Brow Beat

Finally, the Academy Acknowledges Black Stories Don’t All Have to Be About Oppression or Slavery

Denzel Washington and Viola Davis in Fences.

Sony Pictures

After two years of all-white acting nominees and hardly any recognition for stories about people of color (save for Selma’s Best Picture nomination in 2015), the Academy of Motion Picture Arts and Sciences has done a complete 180, with the most nominations for black artists and filmmakers it’s ever had in a single year. The bigger feat, while not so surprising considering the Oscar predictions made in the months leading up to today, is that these nominations are spread across not one or two but several movies—including Moonlight, Fences, O.J.: Made in America, 13th, and I Am Not Your Negro. And most impressive of all is the fact that, aside from their shared racial demographics, these films tell very different kinds of stories. Finally, diversity at the Oscars isn’t just a numbers game—there’s diversity of storytelling, too.
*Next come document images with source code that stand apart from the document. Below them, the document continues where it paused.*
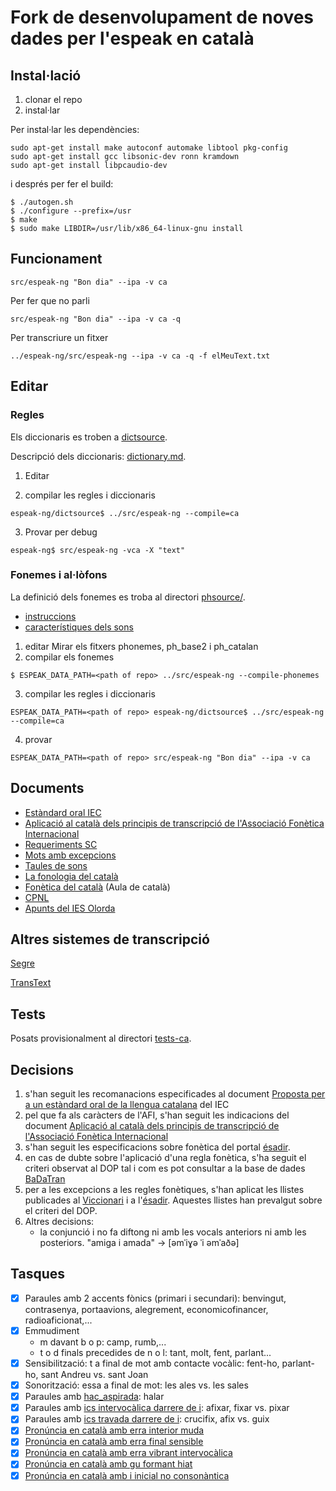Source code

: # Fork de desenvolupament de noves dades per l'espeak en català

## Instal·lació
1) clonar el repo
2) instal·lar

Per instal·lar les dependències:
```
sudo apt-get install make autoconf automake libtool pkg-config
sudo apt-get install gcc libsonic-dev ronn kramdown
sudo apt-get install libpcaudio-dev
```

i després per fer el build:
```
$ ./autogen.sh 
$ ./configure --prefix=/usr
$ make
$ sudo make LIBDIR=/usr/lib/x86_64-linux-gnu install
``` 

## Funcionament
```
src/espeak-ng "Bon dia" --ipa -v ca
```

Per fer que no parli
```
src/espeak-ng "Bon dia" --ipa -v ca -q
```
Per transcriure un fitxer
```
../espeak-ng/src/espeak-ng --ipa -v ca -q -f elMeuText.txt
```

## Editar
### Regles
Els diccionaris es troben a [dictsource](https://github.com/projecte-aina/espeak-ng/tree/master/dictsource).

Descripció dels diccionaris: [dictionary.md](https://github.com/espeak-ng/espeak-ng/blob/master/docs/dictionary.md).

1) Editar

2) compilar les regles i diccionaris
```
espeak-ng/dictsource$ ../src/espeak-ng --compile=ca
```

3) Provar per debug
```
espeak-ng$ src/espeak-ng -vca -X "text"
```

### Fonemes i al·lòfons
La definició dels fonemes es troba al directori [phsource/](https://github.com/projecte-aina/espeak-ng/tree/dev-ca/phsource).


- [instruccions](https://github.com/projecte-aina/espeak-ng/blob/dev-ca/docs/phontab.md#phoneme-definitions)
- [característiques dels sons](https://github.com/projecte-aina/espeak-ng/blob/dev-ca/docs/phonemes.md#consonants)


1) editar
Mirar els fitxers phonemes, ph_base2 i ph_catalan
2) compilar els fonemes
```
$ ESPEAK_DATA_PATH=<path of repo> ../src/espeak-ng --compile-phonemes
```
3) compilar les regles i diccionaris
```
ESPEAK_DATA_PATH=<path of repo> espeak-ng/dictsource$ ../src/espeak-ng --compile=ca
```
4) provar
```
ESPEAK_DATA_PATH=<path of repo> src/espeak-ng "Bon dia" --ipa -v ca
```

## Documents
* [Estàndard oral IEC](https://publicacions.iec.cat/repository/pdf/00000039/00000072.pdf)
* [Aplicació al català dels principis de transcripció de l'Associació Fonètica Internacional](https://publicacions.iec.cat/repository/pdf/00000041/00000087.pdf)
* [Requeriments SC](https://www.softcatala.org/wiki/Usuari:Jmas/TTS_Requeriments)
* [Mots amb excepcions](https://ca.wiktionary.org/wiki/Categoria:Mots_en_catal%C3%A0_per_caracter%C3%ADstiques_fon%C3%A8tiques)
* [Taules de sons](http://www.ub.edu/sonscatala/ca/central)
* [La fonologia del català](http://diposit.ub.edu/dspace/bitstream/2445/67057/1/Fonologia_catalana.pdf)
* [Fonètica del català](https://www.auladecatala.com/fonetica-i-ortografia/) (Aula de català)
* [CPNL](https://blogs.cpnl.cat/dgava12/files/2012/12/Full-de-ruta_unitat21.pdf)
* [Apunts del IES Olorda](http://iesolorda.cat/departaments/cat/fon_tot.pdf)

## Altres sistemes de transcripció
[Segre](https://nlp.lsi.upc.edu/freeling/demo/segre.php)

[TransText](https://sites.google.com/site/juanmariagarrido/research/resources/tools/transtext)

## Tests

Posats provisionalment al directori [tests-ca](https://github.com/projecte-aina/espeak-ng/tree/dev-ca/tests-ca).

## Decisions

1) s'han seguit les recomanacions especificades al document [Proposta per a un estàndard oral de la llengua catalana](https://publicacions.iec.cat/repository/pdf/00000039/00000072.pdf) del IEC
2) pel que fa als caràcters de l'AFI, s'han seguit les indicacions del document [Aplicació al català dels principis de transcripció de l'Associació Fonètica Internacional](https://publicacions.iec.cat/repository/pdf/00000041/00000087.pdf)
3) s'han seguit les especificacions sobre fonètica del portal [ésadir](https://esadir.cat/gramatica/criteris).
4) en cas de dubte sobre l'aplicació d'una regla fonètica, s'ha seguit el criteri observat al DOP tal i com es pot consultar a la base de dades [BaDaTran](http://retoc.iula.upf.edu/cgi-bin/BaDaTran.cgi)
5) per a les excepcions a les regles fonètiques, s'han aplicat les llistes publicades al [Viccionari](https://ca.wiktionary.org/wiki/Categoria:Mots_en_catal%C3%A0_per_caracter%C3%ADstiques_fon%C3%A8tiques) i a l'[ésadir](https://esadir.cat/gramatica/criteris). Aquestes llistes han prevalgut sobre el criteri del DOP.
6) Altres decisions:
    * la conjunció i no fa diftong ni amb les vocals anteriors ni amb les posteriors. "amiga i amada" -> [əmˈiɣə ˈi əmˈaðə]

## Tasques
- [x]  Paraules amb 2 accents fònics (primari i secundari): benvingut, contrasenya, portaavions, alegrement, economicofinancer, radioaficionat,...
- [x]  Emmudiment
    - m davant b o p: camp, rumb,...
    - t o d finals precedides de n o l: tant, molt, fent, parlant...
- [x]  Sensibilització: t a final de mot amb contacte vocàlic: fent-ho, parlant-ho, sant Andreu vs. sant Joan
- [x]  Sonorització: essa a final de mot: les ales vs. les sales
- [x]  Paraules amb [hac_aspirada](https://ca.wiktionary.org/wiki/Categoria:Pron%C3%BAncia_en_catal%C3%A0_amb_hac_aspirada): halar
- [x]  Paraules amb [ics intervocàlica darrere de i](https://ca.wiktionary.org/wiki/Categoria:Pron%C3%BAncia_en_catal%C3%A0_amb_ics_intervoc%C3%A0lica): afixar, fixar vs. pixar
- [x]  Paraules amb [ics travada darrere de i](https://ca.wiktionary.org/wiki/Categoria:Pron%C3%BAncia_en_catal%C3%A0_amb_ics_travada_darrere_i_voc%C3%A0lica): crucifix, afix vs. guix
- [x]  [Pronúncia en català amb erra interior muda](https://ca.wiktionary.org/wiki/Categoria:Pron%C3%BAncia_en_catal%C3%A0_amb_erra_interior_muda)
- [x]  [Pronúncia en català amb erra final sensible](https://ca.wiktionary.org/wiki/Categoria:Pron%C3%BAncia_en_catal%C3%A0_amb_erra_final_sensible)
- [x]  [Pronúncia en català amb erra vibrant intervocàlica](https://ca.wiktionary.org/wiki/Categoria:Pron%C3%BAncia_en_catal%C3%A0_amb_erra_vibrant_intervoc%C3%A0lica)
- [x]  [Pronúncia en català amb gu formant hiat](https://ca.wiktionary.org/wiki/Categoria:Pron%C3%BAncia_en_catal%C3%A0_amb_gu_formant_hiat)
- [x]  [Pronúncia en català amb i inicial no consonàntica](https://ca.wiktionary.org/wiki/Categoria:Pron%C3%BAncia_en_catal%C3%A0_amb_i_inicial_no_conson%C3%A0ntica)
Last year, I wrote about my disappointment that Ryan Coogler’s Creed, highly favored to land nominations in several of the main categories, including Best Picture, had failed to secure all but one nomination. (And for its white co-star, Sylvester Stallone, natch.) It wasn’t just that Creed was an exceptional film that took a dead franchise and invigorated it with a new, fresh perspective but that, by nominating it, the academy could’ve broken with tradition in only nominating films about black people that have to do with The Struggle. Unlike 12 Years a Slave, Precious, and other heavy Best Picture nominees, here was a movie in which the son of Apollo Creed, played by Michael B. Jordan, had to overcome personal trials and tribulations but didn’t have to carry the burden of an entire race on his back.

This year, the academy has begun to make up for all of those years of only honoring movies about slavery, the civil rights movement, or oppression more generally. Yes, 13th , O.J.: Made in America, and I Am Not Your Negro deal with the effects of all of those things. But the films nominated for Best Picture reflect a wide breadth of experiences and stories from and about black people. Moonlight is about a boy’s (and then a young man’s) quest to find romantic, maternal, and paternal love. Fences is about a towering patriarch’s grip upon the family that loves him in spite of his terrifying shortcomings. Hidden Figures is a light-hearted account of three previously unsung real-life black women who played crucial roles in America’s space race—and unlike in, say, The Help, their stories are never sidelined to focus on the white characters in their lives.

On top of all of that, Moonlight and Fences are also wholly original stories, inspired by very real people in the writers’ lives, yes—but not “based on a true story” like so many black films nominated and greenlighted in Hollywood tend to be. The acknowledgement that these narratives are worth telling, that black artists can be imaginative and interesting to audiences even without a historical reference point, is crucial. This is just year one in a post–#OscarsSoWhite world, and there is still a long way to go before Hollywood becomes more inclusive for all demographics. But what a way to start.